Cardiac rehabilitation programs are designed to improve the heart health of people suffering from congestive heart failure. They involve exercise counseling and training, counseling aimed at teaching patients stress reduction techniques and heart healthy living education.
- Exercise Counseling and Training involves teaching people with CHF how to exercise in a manner that is both safe and that promotes improved heart health.
- Stress Reduction Counseling involves helping patients with CHF learn how to better identify and combat everyday sources of stress in their lives. Stress can place an unnecessary strain on the heart, and learn to combat it can therefore improve heart health.
- Heart Healthy Living Education involves teaching patients with CHF how to identify and manage risk factors for poor heart health. It also involves teaching heart healthy eating habits and heart healthy lifestyle modifications like alcohol avoidance and smoking cessation.
Surgical procedures used to treat heart failure include:
- Coronary Artery Bypass – CHF often results when heart muscle being supplied by narrowed or disease blood vessels becomes damaged from a lack of adequate oxygen. Coronary Artery Bypass involves removing diseased blood vessels from the heart and replacing them with healthy ones that can better supply oxygen and nutrients to heart muscle.
- Heart Valve Repair/Replacement – Heart failure sometimes results from a faulty or damaged heart valve. When this is the case, the valve will frequently be repaired or replaced.
- Placement of an Implantable Cardioverter/Defibrillator (ICD’s) – ICD’s are implantable devices that can detect the heart’s rhythm.

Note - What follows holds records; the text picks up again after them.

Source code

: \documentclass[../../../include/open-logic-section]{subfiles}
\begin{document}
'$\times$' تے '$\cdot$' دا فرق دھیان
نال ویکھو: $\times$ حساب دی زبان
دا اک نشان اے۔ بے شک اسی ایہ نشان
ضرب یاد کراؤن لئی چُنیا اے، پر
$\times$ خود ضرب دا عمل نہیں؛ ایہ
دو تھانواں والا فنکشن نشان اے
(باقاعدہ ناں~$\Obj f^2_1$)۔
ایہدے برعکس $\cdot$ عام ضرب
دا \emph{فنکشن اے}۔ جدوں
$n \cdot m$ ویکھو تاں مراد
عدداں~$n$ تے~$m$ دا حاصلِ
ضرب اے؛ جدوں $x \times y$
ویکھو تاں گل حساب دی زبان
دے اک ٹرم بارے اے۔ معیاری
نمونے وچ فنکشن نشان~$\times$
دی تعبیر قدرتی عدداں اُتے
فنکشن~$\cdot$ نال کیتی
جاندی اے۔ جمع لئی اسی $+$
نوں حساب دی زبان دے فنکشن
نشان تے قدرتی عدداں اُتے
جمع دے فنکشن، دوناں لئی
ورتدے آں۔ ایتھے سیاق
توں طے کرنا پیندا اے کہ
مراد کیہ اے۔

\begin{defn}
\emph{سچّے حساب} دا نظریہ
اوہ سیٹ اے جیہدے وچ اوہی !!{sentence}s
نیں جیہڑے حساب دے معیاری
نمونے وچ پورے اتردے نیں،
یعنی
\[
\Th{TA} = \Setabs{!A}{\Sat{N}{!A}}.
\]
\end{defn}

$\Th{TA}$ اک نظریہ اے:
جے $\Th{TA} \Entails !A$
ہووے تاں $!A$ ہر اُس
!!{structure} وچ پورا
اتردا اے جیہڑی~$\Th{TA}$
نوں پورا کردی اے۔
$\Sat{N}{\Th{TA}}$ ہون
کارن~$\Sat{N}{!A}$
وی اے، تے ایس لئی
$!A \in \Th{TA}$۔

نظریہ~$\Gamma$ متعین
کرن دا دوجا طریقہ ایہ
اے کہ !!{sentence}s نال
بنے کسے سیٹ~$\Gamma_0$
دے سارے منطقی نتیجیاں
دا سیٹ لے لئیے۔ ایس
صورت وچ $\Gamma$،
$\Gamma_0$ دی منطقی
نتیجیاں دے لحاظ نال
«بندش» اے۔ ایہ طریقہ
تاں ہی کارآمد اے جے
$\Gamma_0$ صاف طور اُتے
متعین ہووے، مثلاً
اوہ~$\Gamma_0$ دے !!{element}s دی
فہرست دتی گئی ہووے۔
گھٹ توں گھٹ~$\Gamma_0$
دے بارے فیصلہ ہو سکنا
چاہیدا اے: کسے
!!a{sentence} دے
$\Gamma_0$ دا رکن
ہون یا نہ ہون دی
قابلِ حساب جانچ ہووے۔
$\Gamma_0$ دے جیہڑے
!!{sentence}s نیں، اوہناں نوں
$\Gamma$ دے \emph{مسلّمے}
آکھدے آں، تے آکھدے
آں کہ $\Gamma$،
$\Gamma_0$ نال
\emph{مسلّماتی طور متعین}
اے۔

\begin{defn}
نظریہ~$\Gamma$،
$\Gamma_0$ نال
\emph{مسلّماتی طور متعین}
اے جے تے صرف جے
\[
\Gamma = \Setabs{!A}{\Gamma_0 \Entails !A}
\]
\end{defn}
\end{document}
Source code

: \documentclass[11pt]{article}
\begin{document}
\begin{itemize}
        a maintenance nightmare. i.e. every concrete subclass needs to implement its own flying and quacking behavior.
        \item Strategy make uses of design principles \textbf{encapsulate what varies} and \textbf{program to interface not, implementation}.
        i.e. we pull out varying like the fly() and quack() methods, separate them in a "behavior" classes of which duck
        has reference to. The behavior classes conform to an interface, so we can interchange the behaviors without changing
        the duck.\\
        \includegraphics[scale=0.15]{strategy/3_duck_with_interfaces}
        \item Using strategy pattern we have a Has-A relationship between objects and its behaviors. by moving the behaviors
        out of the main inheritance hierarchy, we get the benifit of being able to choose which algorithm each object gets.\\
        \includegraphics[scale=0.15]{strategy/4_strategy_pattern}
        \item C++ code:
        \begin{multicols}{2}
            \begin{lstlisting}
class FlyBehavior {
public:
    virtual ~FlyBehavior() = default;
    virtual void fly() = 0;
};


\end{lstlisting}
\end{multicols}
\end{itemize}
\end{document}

Because people with heart failure often have abnormal heart rhythms, when these devices detect an abnormal rhythm, they give the heart an electrical shock to correct it.
- Cardiac Resynchronization Therapy (CRT)/Biventricular Pacing – Involves placing an implantable device that, like an ICD can send electrical impulses to the heart to regulate it’s rhythm and the strength with which the heart’s muscles contract.
- Placement of a Heart Pump – Heart pumps are devices that are placed in either the abdomens or the chests of people with heart failure. They are attached to the weakened heart, and they help it to contract more effectively.
- Heart Transplant – When heart failure does not respond to lifestyle changes, medications of more conservative surgical management, the failing heart may then be replaced with a healthy, transplanted heart.